#### [Data under study]
--- START ---

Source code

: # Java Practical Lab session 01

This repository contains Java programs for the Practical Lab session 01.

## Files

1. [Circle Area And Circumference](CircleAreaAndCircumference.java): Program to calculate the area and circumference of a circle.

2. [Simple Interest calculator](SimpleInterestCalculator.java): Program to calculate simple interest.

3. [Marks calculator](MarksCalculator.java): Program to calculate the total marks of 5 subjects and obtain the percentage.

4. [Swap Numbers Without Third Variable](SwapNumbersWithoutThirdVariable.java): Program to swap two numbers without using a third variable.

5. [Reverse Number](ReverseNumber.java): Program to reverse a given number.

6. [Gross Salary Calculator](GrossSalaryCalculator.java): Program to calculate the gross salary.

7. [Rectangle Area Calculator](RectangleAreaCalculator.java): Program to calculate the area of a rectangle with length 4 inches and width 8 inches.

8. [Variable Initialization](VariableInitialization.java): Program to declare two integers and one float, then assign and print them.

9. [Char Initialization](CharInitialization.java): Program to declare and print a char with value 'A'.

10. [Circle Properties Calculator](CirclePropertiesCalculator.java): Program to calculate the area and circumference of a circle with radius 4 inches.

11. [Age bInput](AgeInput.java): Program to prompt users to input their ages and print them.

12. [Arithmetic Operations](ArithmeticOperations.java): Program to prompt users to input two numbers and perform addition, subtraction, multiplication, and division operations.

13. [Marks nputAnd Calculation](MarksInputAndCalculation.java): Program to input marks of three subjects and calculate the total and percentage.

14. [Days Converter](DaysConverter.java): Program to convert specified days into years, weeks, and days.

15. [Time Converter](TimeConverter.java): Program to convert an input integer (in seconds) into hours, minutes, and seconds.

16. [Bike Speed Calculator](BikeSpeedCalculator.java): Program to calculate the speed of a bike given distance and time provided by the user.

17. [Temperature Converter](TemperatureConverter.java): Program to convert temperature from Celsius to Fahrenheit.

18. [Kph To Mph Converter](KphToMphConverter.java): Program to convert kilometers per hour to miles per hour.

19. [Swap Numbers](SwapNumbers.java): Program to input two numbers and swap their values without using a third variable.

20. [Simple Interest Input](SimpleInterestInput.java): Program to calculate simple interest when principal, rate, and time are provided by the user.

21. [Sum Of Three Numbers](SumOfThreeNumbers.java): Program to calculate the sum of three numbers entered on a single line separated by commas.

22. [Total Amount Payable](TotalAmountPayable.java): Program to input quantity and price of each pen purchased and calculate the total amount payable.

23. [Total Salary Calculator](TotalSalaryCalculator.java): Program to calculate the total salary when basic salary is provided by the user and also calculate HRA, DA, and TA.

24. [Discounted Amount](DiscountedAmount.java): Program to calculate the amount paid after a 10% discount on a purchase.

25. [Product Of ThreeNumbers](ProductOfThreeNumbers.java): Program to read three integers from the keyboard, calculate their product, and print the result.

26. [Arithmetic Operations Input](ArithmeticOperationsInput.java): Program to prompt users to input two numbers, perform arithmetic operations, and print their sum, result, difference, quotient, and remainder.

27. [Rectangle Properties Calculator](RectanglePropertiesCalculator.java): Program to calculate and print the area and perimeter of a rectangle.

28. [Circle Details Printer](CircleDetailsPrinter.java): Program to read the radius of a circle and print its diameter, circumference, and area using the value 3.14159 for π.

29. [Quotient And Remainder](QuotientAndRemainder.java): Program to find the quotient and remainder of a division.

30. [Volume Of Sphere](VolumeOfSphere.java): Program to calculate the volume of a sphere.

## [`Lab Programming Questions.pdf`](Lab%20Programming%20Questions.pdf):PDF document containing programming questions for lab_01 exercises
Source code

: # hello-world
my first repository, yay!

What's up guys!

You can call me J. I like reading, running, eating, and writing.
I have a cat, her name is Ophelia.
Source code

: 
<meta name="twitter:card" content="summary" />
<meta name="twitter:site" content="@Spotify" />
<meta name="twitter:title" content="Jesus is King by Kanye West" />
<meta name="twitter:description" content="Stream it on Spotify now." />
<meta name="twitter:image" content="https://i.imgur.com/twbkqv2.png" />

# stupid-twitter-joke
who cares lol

--- END ---

#### [Aim of the task]
Each line of the entries that contains "them" counts once; state the total as a bare number.

#### [The completed task]
2